### Assigned task
Down to the final line, print the records again exactly.

◆ ◆ ◆ ◆ ◆ ◆ ◆

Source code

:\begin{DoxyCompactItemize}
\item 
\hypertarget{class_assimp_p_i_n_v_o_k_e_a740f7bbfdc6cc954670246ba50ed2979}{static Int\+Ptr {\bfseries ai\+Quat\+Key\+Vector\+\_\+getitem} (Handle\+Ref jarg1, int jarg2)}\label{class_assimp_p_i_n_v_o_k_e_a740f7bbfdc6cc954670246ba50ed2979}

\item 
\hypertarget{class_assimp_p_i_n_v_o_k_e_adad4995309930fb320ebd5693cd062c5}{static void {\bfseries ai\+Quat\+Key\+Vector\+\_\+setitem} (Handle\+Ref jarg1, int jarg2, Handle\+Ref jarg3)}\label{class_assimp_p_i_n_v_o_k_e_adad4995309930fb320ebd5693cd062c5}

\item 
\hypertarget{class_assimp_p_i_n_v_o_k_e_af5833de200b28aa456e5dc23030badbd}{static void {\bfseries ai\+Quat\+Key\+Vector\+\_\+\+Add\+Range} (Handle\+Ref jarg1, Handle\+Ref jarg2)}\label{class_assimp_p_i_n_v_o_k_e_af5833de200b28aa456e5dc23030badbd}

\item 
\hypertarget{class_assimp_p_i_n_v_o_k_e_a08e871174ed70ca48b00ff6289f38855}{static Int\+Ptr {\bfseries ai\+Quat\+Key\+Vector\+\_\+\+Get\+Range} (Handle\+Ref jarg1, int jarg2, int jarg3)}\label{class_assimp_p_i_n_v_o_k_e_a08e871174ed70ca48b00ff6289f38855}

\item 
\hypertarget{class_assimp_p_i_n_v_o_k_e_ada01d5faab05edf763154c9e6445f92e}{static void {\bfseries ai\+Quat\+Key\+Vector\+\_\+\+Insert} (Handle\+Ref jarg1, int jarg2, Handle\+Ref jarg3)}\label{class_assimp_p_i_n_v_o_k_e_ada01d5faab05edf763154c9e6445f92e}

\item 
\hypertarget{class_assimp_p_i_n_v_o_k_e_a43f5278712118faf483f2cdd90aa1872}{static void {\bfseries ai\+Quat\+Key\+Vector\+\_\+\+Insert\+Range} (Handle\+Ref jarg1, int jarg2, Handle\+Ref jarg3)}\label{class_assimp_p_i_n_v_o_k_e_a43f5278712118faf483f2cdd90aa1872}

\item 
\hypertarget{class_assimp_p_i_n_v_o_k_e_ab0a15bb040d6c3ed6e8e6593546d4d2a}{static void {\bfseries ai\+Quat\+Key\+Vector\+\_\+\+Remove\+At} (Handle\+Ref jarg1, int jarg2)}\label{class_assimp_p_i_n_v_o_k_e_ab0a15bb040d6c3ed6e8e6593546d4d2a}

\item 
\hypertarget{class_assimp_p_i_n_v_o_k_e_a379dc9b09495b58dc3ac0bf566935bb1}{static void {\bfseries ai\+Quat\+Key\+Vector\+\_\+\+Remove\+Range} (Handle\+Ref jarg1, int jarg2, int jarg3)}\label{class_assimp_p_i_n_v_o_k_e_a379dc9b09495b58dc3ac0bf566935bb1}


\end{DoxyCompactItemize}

◆ ◆ ◆ ◆ ◆ ◆ ◆

### Reply to the exercise
Source code

:\begin{DoxyCompactItemize}
\item 
\hypertarget{class_assimp_p_i_n_v_o_k_e_a740f7bbfdc6cc954670246ba50ed2979}{static Int\+Ptr {\bfseries ai\+Quat\+Key\+Vector\+\_\+getitem} (Handle\+Ref jarg1, int jarg2)}\label{class_assimp_p_i_n_v_o_k_e_a740f7bbfdc6cc954670246ba50ed2979}

\item 
\hypertarget{class_assimp_p_i_n_v_o_k_e_adad4995309930fb320ebd5693cd062c5}{static void {\bfseries ai\+Quat\+Key\+Vector\+\_\+setitem} (Handle\+Ref jarg1, int jarg2, Handle\+Ref jarg3)}\label{class_assimp_p_i_n_v_o_k_e_adad4995309930fb320ebd5693cd062c5}

\item 
\hypertarget{class_assimp_p_i_n_v_o_k_e_af5833de200b28aa456e5dc23030badbd}{static void {\bfseries ai\+Quat\+Key\+Vector\+\_\+\+Add\+Range} (Handle\+Ref jarg1, Handle\+Ref jarg2)}\label{class_assimp_p_i_n_v_o_k_e_af5833de200b28aa456e5dc23030badbd}

\item 
\hypertarget{class_assimp_p_i_n_v_o_k_e_a08e871174ed70ca48b00ff6289f38855}{static Int\+Ptr {\bfseries ai\+Quat\+Key\+Vector\+\_\+\+Get\+Range} (Handle\+Ref jarg1, int jarg2, int jarg3)}\label{class_assimp_p_i_n_v_o_k_e_a08e871174ed70ca48b00ff6289f38855}

\item 
\hypertarget{class_assimp_p_i_n_v_o_k_e_ada01d5faab05edf763154c9e6445f92e}{static void {\bfseries ai\+Quat\+Key\+Vector\+\_\+\+Insert} (Handle\+Ref jarg1, int jarg2, Handle\+Ref jarg3)}\label{class_assimp_p_i_n_v_o_k_e_ada01d5faab05edf763154c9e6445f92e}

\item 
\hypertarget{class_assimp_p_i_n_v_o_k_e_a43f5278712118faf483f2cdd90aa1872}{static void {\bfseries ai\+Quat\+Key\+Vector\+\_\+\+Insert\+Range} (Handle\+Ref jarg1, int jarg2, Handle\+Ref jarg3)}\label{class_assimp_p_i_n_v_o_k_e_a43f5278712118faf483f2cdd90aa1872}

\item 
\hypertarget{class_assimp_p_i_n_v_o_k_e_ab0a15bb040d6c3ed6e8e6593546d4d2a}{static void {\bfseries ai\+Quat\+Key\+Vector\+\_\+\+Remove\+At} (Handle\+Ref jarg1, int jarg2)}\label{class_assimp_p_i_n_v_o_k_e_ab0a15bb040d6c3ed6e8e6593546d4d2a}

\item 
\hypertarget{class_assimp_p_i_n_v_o_k_e_a379dc9b09495b58dc3ac0bf566935bb1}{static void {\bfseries ai\+Quat\+Key\+Vector\+\_\+\+Remove\+Range} (Handle\+Ref jarg1, int jarg2, int jarg3)}\label{class_assimp_p_i_n_v_o_k_e_a379dc9b09495b58dc3ac0bf566935bb1}


\end{DoxyCompactItemize}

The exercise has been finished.